The behavior of git's --ancestry-path
option for git log
or git rev-list
is relatively straightforward when there is only one negated commit - that is, if you have:
git rev-list ^A B
# or it's shorthand form:
git rev-list A..B
...then the result is all commits that are descendents of A and ancestors of B (for a fuller explanation see here).
However, I wish to know how --ancestry-path
behaves if you have TWO (or more) negated revisions - ie:
git rev-list ^C ^A B
(Note - I will refer to non-negated revisions, such as B
above, as "postive" commits, and all negated revisions as "negative" commits.)
After inspecting the results in some simple test cases, the "descendents" restriction imposed by --ancestry-path
for negative commits seemed to be OR'd / union'ed together - that is, git seemed to be doing:
Or, in more set-like notation:
IntersectionOf(
Union(ancestors(positive1), ...ancestors(positiveN))
AND
Union(descendents(negative1), ...descendents(negativeN))
)
- Union(ancestors(negative1), ...ancestors(negativeN))
However, in some more complex scenarios, this proved to incorrect - there were more commits excluded in the final result than the above logic would imply.

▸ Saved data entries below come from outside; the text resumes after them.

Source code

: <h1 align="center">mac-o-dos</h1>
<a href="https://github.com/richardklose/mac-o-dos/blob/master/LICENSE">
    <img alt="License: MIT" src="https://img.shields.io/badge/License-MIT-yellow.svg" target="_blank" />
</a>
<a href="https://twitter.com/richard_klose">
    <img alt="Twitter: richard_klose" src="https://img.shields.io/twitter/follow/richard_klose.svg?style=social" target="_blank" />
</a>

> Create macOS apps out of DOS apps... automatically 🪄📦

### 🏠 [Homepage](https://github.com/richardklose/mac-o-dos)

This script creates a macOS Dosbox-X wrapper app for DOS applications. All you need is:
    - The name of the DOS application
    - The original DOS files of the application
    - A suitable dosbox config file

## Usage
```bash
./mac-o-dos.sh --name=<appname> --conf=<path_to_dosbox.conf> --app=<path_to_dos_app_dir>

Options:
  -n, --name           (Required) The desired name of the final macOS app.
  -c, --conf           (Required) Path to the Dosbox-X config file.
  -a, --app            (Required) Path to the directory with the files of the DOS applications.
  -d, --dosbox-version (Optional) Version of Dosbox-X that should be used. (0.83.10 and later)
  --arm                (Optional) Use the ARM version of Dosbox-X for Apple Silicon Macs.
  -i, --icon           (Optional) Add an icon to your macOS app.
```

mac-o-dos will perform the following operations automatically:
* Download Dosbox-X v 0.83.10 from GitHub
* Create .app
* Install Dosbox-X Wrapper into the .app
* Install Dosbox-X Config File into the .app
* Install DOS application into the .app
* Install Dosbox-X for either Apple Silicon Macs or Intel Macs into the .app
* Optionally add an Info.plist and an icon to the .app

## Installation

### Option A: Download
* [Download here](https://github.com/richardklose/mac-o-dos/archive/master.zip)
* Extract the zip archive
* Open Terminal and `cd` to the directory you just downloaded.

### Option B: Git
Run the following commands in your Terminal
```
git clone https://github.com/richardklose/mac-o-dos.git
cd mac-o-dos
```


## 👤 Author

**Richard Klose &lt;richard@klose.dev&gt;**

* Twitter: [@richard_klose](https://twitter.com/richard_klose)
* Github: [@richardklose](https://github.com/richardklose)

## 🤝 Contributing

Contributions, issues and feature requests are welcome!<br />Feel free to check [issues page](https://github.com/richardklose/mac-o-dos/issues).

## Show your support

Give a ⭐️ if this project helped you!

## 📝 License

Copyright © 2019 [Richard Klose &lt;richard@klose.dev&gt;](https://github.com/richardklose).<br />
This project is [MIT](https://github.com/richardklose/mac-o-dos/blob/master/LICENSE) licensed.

For example, suppose you have this full graph:
ancestors(MA3)
-----MA3
/ |
/ MB3
A3 /|
/| B3 |
/ | /| |
R3-+--- | |
| | | |
| | --+--MA2
| | / | |
| |/ | MB2
| A2 | /|
| /| B2 |
|/ | /| |
R2-+--- | |
| | | |
| | --+--M1
| | / | /
| A1 | /
| / B1
|/ /
R1-----
This represents a common root branch (R), which both feature branches A and B inherit from, and A and B are in turn merged into a common merge branch (M). (And here's a bash script to set up a repo with this structure!)
We wish to find:
--ancestry-path ^R2 ^B3 MA3
If we do
Union(descendents(R2), Union(ancestors(R2),
descendents(B3)) ancestors(B3))
-----MA3
/ |
/ MB3
A3 /|
/| B3 | B3
/ | /| | /|
R3-+--- | | R3----- |
| | | | |
| --+--MA2 | |
| / | | | |
|/ | MB2 MINUS | |
A2 | / | |
B2 | B2
| /|
R2----- |
| |
| |
| |
| |
| B1
| /
R1-----
then we expect:
-----MA3
/ |
/ MB3
A3 |
| |
| |
| |
| |
| -----MA2
| / |
|/ MB2
A2
However, what we actually get from
git rev-list --ancestry-path ^R2 ^B3 MA3 | xargs -i git tag --points-at '{}'
is:
MA3
MB3
A3
MA2
A2
ie:
-----MA3
/ |
/ MB3
A3 |
| |
| |
| |
| |
| -----MA2
| /
|/
A2
...which is the same, except MB2 is excluded.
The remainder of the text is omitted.